As I already linked previously, Dr Olive and his team showed that yes, it does work a 'fraction' of the time, that fraction being 85% in their study:
https://seanolive.blogspot.com/2016/04/a-virtual-headphone-listening-test.html
That's very good for an initial attempt, and Dr Olive suggests reasons for the remaining error and ways to improve it here:
"The differences between virtual and standard test results we believe are in part due to nuisance variables that were not perfectly controlled across the two test methods. A significant nuisance variable would likely be headphone leakage that would affect the amount of bass heard depending on the fit of the headphone on the individual listener. This would have affected the results in the standard test but not the virtual one where we used an open-back headphone that largely eliminates leakage variations across listeners. Headphone weight and tactile cues were present in the standard test but not the virtual test, and this could in part explain the differences in results. If these two variables could be better controlled even higher accuracy can be achieved in virtual headphone listening."

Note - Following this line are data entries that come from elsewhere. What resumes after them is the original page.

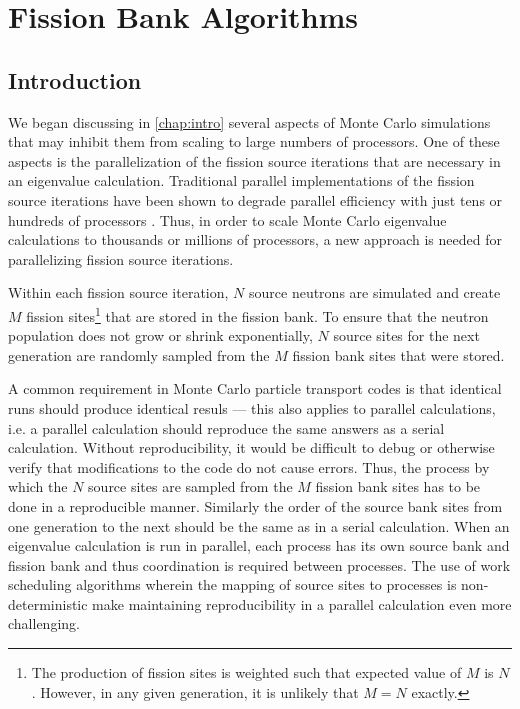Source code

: \chapter{Fission Bank Algorithms}
\label{chap:fission-bank}

\section{Introduction}

We began discussing in \autoref{chap:intro} several aspects of Monte Carlo
simulations that may inhibit them from scaling to large numbers of
processors. One of these aspects is the parallelization of the fission source
iterations that are necessary in an eigenvalue calculation. Traditional parallel
implementations of the fission source iterations have been shown to degrade
parallel efficiency with just tens or hundreds of processors
\cite{physor-hoogenboom-2012}. Thus, in order to scale Monte Carlo eigenvalue
calculations to thousands or millions of processors, a new approach is needed
for parallelizing fission source iterations.

Within each fission source iteration, $N$ source neutrons are simulated and
create $M$ fission sites\footnote{The production of fission sites is weighted
  such that expected value of $M$ is $N$. However, in any given generation, it
  is unlikely that $M=N$ exactly.} that are stored in the fission bank. To
ensure that the neutron population does not grow or shrink exponentially, $N$
source sites for the next generation are randomly sampled from the $M$ fission
bank sites that were stored.

A common requirement in Monte Carlo particle transport codes is that identical
runs should produce identical resuls --- this also applies to parallel
calculations, i.e. a parallel calculation should reproduce the same answers as a
serial calculation. Without reproducibility, it would be difficult to debug or
otherwise verify that modifications to the code do not cause errors. Thus, the
process by which the $N$ source sites are sampled from the $M$ fission bank
sites has to be done in a reproducible manner. Similarly the order of the source
bank sites from one generation to the next should be the same as in a serial
calculation. When an eigenvalue calculation is run in parallel, each process has
its own source bank and fission bank and thus coordination is required between
processes. The use of work scheduling algorithms wherein the mapping of source
sites to processes is non-deterministic make maintaining reproducibility in a
parallel calculation even more challenging.

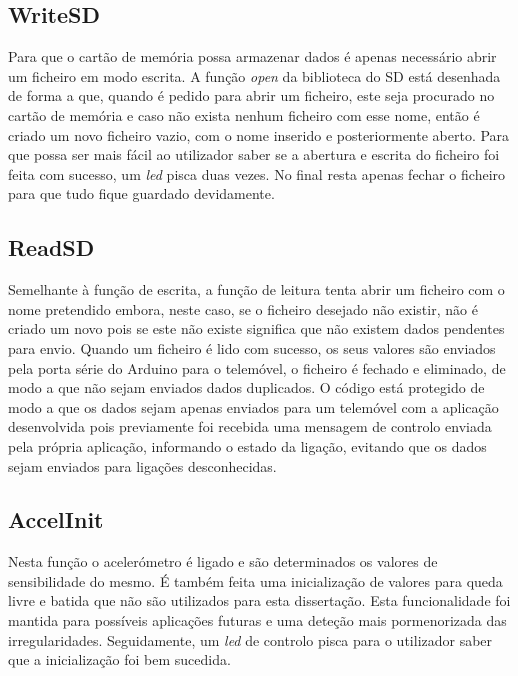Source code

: \subsection{WriteSD}
\label{sub:writesd}

Para que o cartão de memória possa armazenar dados é apenas necessário abrir um ficheiro em modo escrita.
A função \emph{open} da biblioteca do SD está desenhada de forma a que, quando é pedido para abrir um ficheiro, este seja procurado no cartão de memória e caso não exista nenhum ficheiro com esse nome, então é criado um novo ficheiro vazio, com o nome inserido e posteriormente aberto.
Para que possa ser mais fácil ao utilizador saber se a abertura e escrita do ficheiro foi feita com sucesso, um \emph{led} pisca duas vezes.
No final resta apenas fechar o ficheiro para que tudo fique guardado devidamente.

\subsection{ReadSD}
\label{sub:readsd}

Semelhante à função de escrita, a função de leitura tenta abrir um ficheiro com o nome pretendido embora, neste caso, se o ficheiro desejado não existir, não é criado um novo pois se este não existe significa que não existem dados pendentes para envio.
Quando um ficheiro é lido com sucesso, os seus valores são enviados pela porta série do Arduino para o telemóvel, o ficheiro é fechado e eliminado, de modo a que não sejam enviados dados duplicados.
O código está protegido de modo a que os dados sejam apenas enviados para um telemóvel com a aplicação desenvolvida pois previamente foi recebida uma mensagem de controlo enviada pela própria aplicação, informando o estado da ligação, evitando que os dados sejam enviados para ligações desconhecidas.

\subsection{AccelInit}
\label{sub:accelInit}

Nesta função o acelerómetro é ligado e são determinados os valores de sensibilidade do mesmo.
É também feita uma inicialização de valores para queda livre e batida que não são utilizados para esta dissertação.
Esta funcionalidade foi mantida para possíveis aplicações futuras e uma deteção mais pormenorizada das irregularidades.
Seguidamente, um \emph{led} de controlo pisca para o utilizador saber que a inicialização foi bem sucedida.

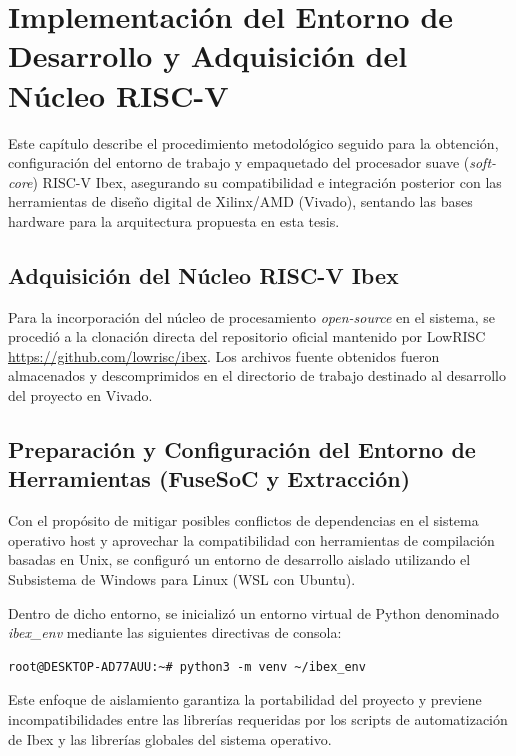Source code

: \chapter{Implementación del Entorno de Desarrollo y Adquisición del Núcleo RISC-V}
\label{ch:implementacion_entorno}

Este capítulo describe el procedimiento metodológico seguido para la obtención, configuración del entorno de trabajo y empaquetado del procesador suave (\textit{soft-core}) RISC-V Ibex, asegurando su compatibilidad e integración posterior con las herramientas de diseño digital de Xilinx/AMD (Vivado), sentando las bases hardware para la arquitectura propuesta en esta tesis.

\section{Adquisición del Núcleo RISC-V Ibex}
Para la incorporación del núcleo de procesamiento \textit{open-source} en el sistema, se procedió a la clonación directa del repositorio oficial mantenido por LowRISC \url{https://github.com/lowrisc/ibex}. Los archivos fuente obtenidos fueron almacenados y descomprimidos en el directorio de trabajo destinado al desarrollo del proyecto en Vivado.

\section{Preparación y Configuración del Entorno de Herramientas (FuseSoC y Extracción)}
Con el propósito de mitigar posibles conflictos de dependencias en el sistema operativo host y aprovechar la compatibilidad con herramientas de compilación basadas en Unix, se configuró un entorno de desarrollo aislado utilizando el Subsistema de Windows para Linux (WSL con Ubuntu).

Dentro de dicho entorno, se inicializó un entorno virtual de Python denominado \textit{ibex\_env} mediante las siguientes directivas de consola:

\begin{lstlisting}[style=bashstyle]
root@DESKTOP-AD77AUU:~# python3 -m venv ~/ibex_env
\end{lstlisting}

Este enfoque de aislamiento garantiza la portabilidad del proyecto y previene incompatibilidades entre las librerías requeridas por los scripts de automatización de Ibex y las librerías globales del sistema operativo.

You could maybe argue that the remaining 15% error in this headphone virtualization method via EQ could also in part be due to non-minimum phase effects and the other difficulties you raised, but I can only foresee these problems being negated (if partially) through further refinement of the technique and controlling for the variables Dr Olive proposed. Of course, you will never get zero error, but I can see it getting close, within the limits of audibility.